Featuring a superb cast that's firing on all cylinders, the movie has quite a few moments of genuine spine-tingling thrills. Not since "The Sixth Sense" has a film built up the horror and suspense so effectively.

Directed by Gore Verbinski and starring Naomi Watts, Martin Henderson, Brian Cox and David Dorfman, this 2002 DreamWorks film is a remake of one of the biggest Japanese box office hits ever. The story centers around an urban legend that claims if you watch this mysterious videotape, you'll die within seven days. That's right, seven days.

Newspaper reporter Rachel Keller (Naomi Watts) learns about the infamous tape while attending her niece's funeral. Overhearing a few of her niece's friends discussing what may have caused her death, Rachel does what any good reporter would do - she searches out the video, determined to find the source of this legend. Locating the tape in a remote vacation resort that offers individual cabins and not much to do besides watch videos, Rachel pops the VHS tape into the recorder. The tape shows images that are disturbing, violent, and at the end of watching it, the phone rings and a female voice tells her she has just seven days left to live.

Rachel starts to freak out a little bit more with each passing hour as the supposed countdown to the end of her life ticks down. What at first was simply a search for the story behind the film, turns into a matter of life and death when her young son, Aidan (David Dorfman), watches the film and gets a call of his own from the would-be Grim Reaper. Joining her in her race against time is her ex, Noah (Martin Henderson), the father of her son and, fortunately, an expert on analyzing videos.

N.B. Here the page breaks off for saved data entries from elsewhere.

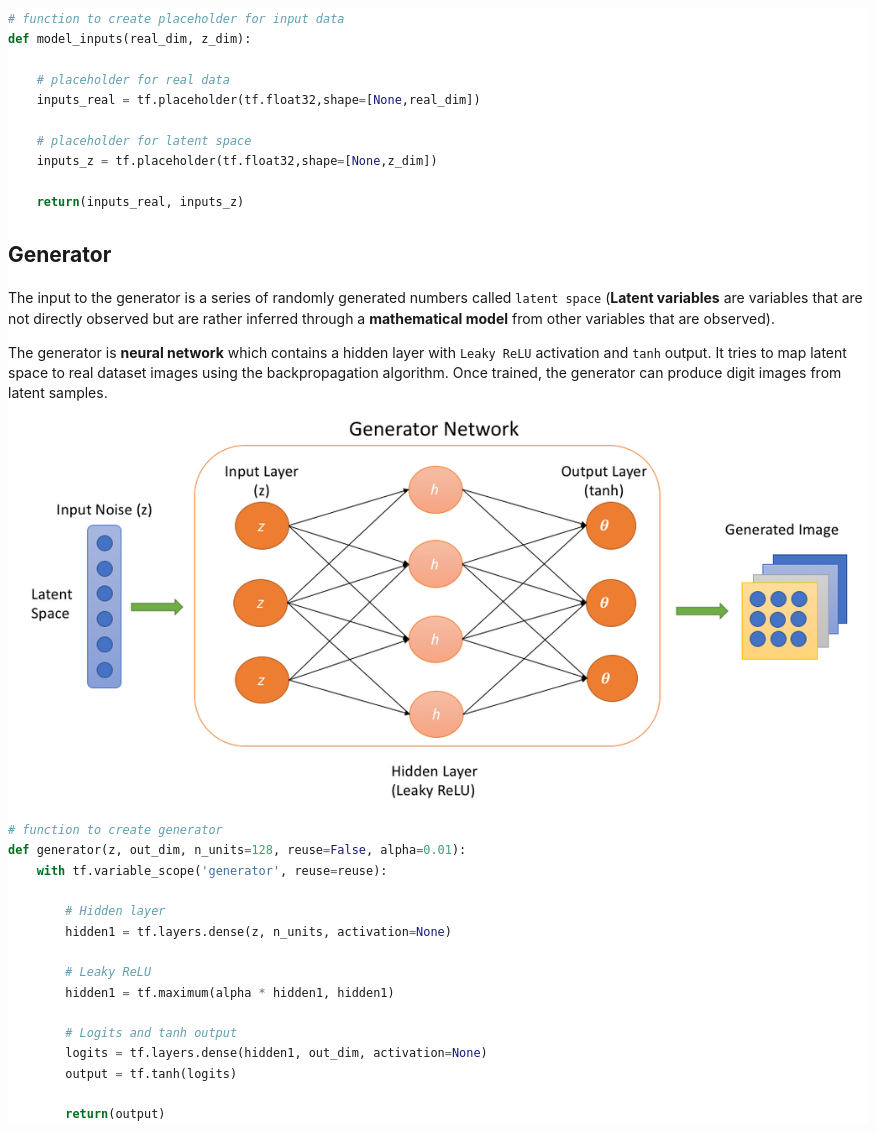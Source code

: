 
```python
# function to create placeholder for input data
def model_inputs(real_dim, z_dim):
    
    # placeholder for real data
    inputs_real = tf.placeholder(tf.float32,shape=[None,real_dim])
    
    # placeholder for latent space
    inputs_z = tf.placeholder(tf.float32,shape=[None,z_dim])
    
    return(inputs_real, inputs_z)
```

## Generator

The input to the generator is a series of randomly generated numbers called `latent space` (**Latent variables** are variables that are not directly observed but are rather inferred through a **mathematical model** from other variables that are observed).

The generator is **neural network** which contains a hidden layer with `Leaky ReLU` activation and `tanh` output. It tries to map latent space to real dataset images using the backpropagation algorithm. Once trained, the generator can produce digit images from latent samples. 

![Slide2.png](Slide2.png)


```python
# function to create generator
def generator(z, out_dim, n_units=128, reuse=False, alpha=0.01):
    with tf.variable_scope('generator', reuse=reuse):
        
        # Hidden layer
        hidden1 = tf.layers.dense(z, n_units, activation=None)
        
        # Leaky ReLU
        hidden1 = tf.maximum(alpha * hidden1, hidden1)

        # Logits and tanh output
        logits = tf.layers.dense(hidden1, out_dim, activation=None)
        output = tf.tanh(logits)
        
        return(output)
```
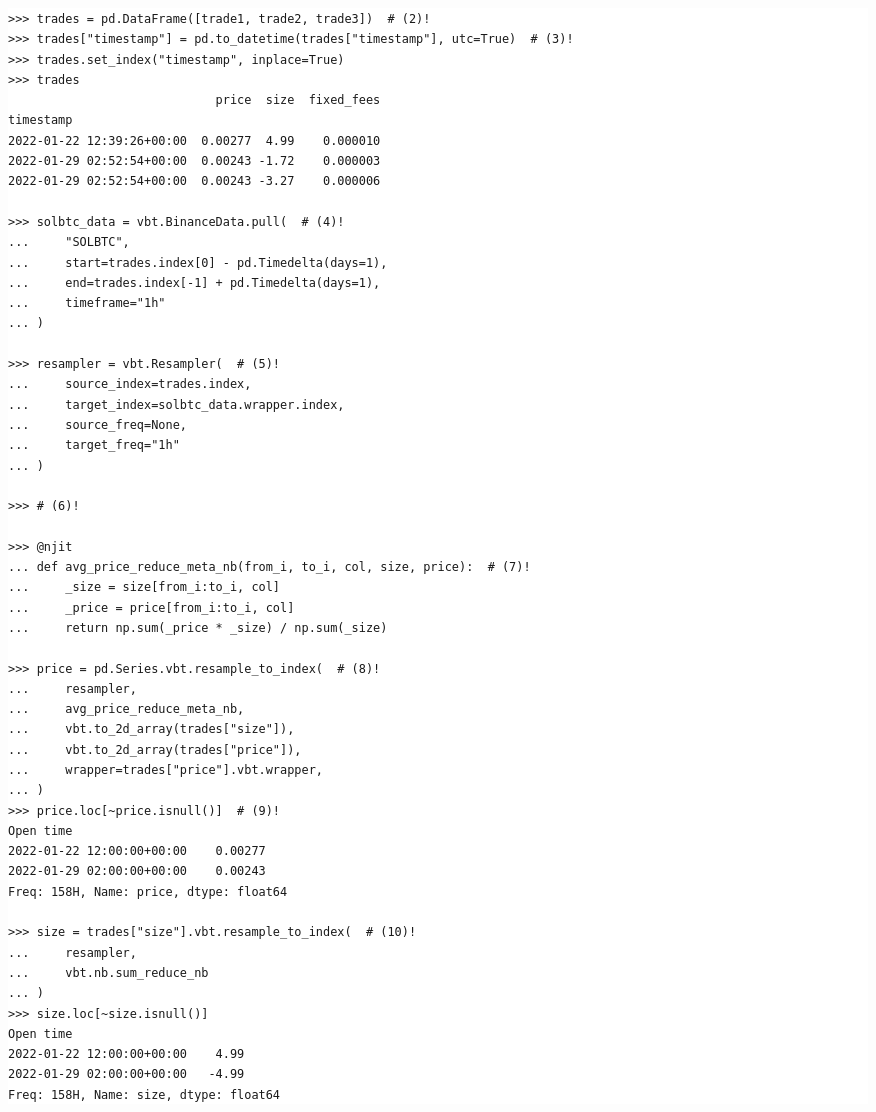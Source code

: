     >>> trades = pd.DataFrame([trade1, trade2, trade3])  # (2)!
    >>> trades["timestamp"] = pd.to_datetime(trades["timestamp"], utc=True)  # (3)!
    >>> trades.set_index("timestamp", inplace=True)
    >>> trades
                                 price  size  fixed_fees
    timestamp                                           
    2022-01-22 12:39:26+00:00  0.00277  4.99    0.000010
    2022-01-29 02:52:54+00:00  0.00243 -1.72    0.000003
    2022-01-29 02:52:54+00:00  0.00243 -3.27    0.000006
    
    >>> solbtc_data = vbt.BinanceData.pull(  # (4)!
    ...     "SOLBTC", 
    ...     start=trades.index[0] - pd.Timedelta(days=1), 
    ...     end=trades.index[-1] + pd.Timedelta(days=1),
    ...     timeframe="1h"
    ... )
    
    >>> resampler = vbt.Resampler(  # (5)!
    ...     source_index=trades.index, 
    ...     target_index=solbtc_data.wrapper.index,
    ...     source_freq=None,
    ...     target_freq="1h"
    ... )
    
    >>> # (6)!
    
    >>> @njit
    ... def avg_price_reduce_meta_nb(from_i, to_i, col, size, price):  # (7)!
    ...     _size = size[from_i:to_i, col]
    ...     _price = price[from_i:to_i, col]
    ...     return np.sum(_price * _size) / np.sum(_size)
    
    >>> price = pd.Series.vbt.resample_to_index(  # (8)!
    ...     resampler, 
    ...     avg_price_reduce_meta_nb,
    ...     vbt.to_2d_array(trades["size"]),
    ...     vbt.to_2d_array(trades["price"]),
    ...     wrapper=trades["price"].vbt.wrapper,
    ... )
    >>> price.loc[~price.isnull()]  # (9)!
    Open time
    2022-01-22 12:00:00+00:00    0.00277
    2022-01-29 02:00:00+00:00    0.00243
    Freq: 158H, Name: price, dtype: float64
    
    >>> size = trades["size"].vbt.resample_to_index(  # (10)!
    ...     resampler, 
    ...     vbt.nb.sum_reduce_nb
    ... )
    >>> size.loc[~size.isnull()]
    Open time
    2022-01-22 12:00:00+00:00    4.99
    2022-01-29 02:00:00+00:00   -4.99
    Freq: 158H, Name: size, dtype: float64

"The Ring" is not for wimps. There were scenes so startlingly vivid and distressing they linger with you long after the movie's over. The entire cast does a remarkable job of building the terror so that it infects the audience safe in their cushy theater seats. You're literally racing with Rachel and Noah as they rush to uncover the story behind the tape before the clock winds down, and that's a nod to the skill Watts and Henderson display bringing these characters to life.

It's about time moviegoers had a film with a good 'scream' factor. This film delivers the scares in such shocking ways shrieks are bound to escape from a good portion of the audience.

Overall Grade: B+

"The Ring" is rated PG-13 for thematic elements, disturbing images, language and some drug references.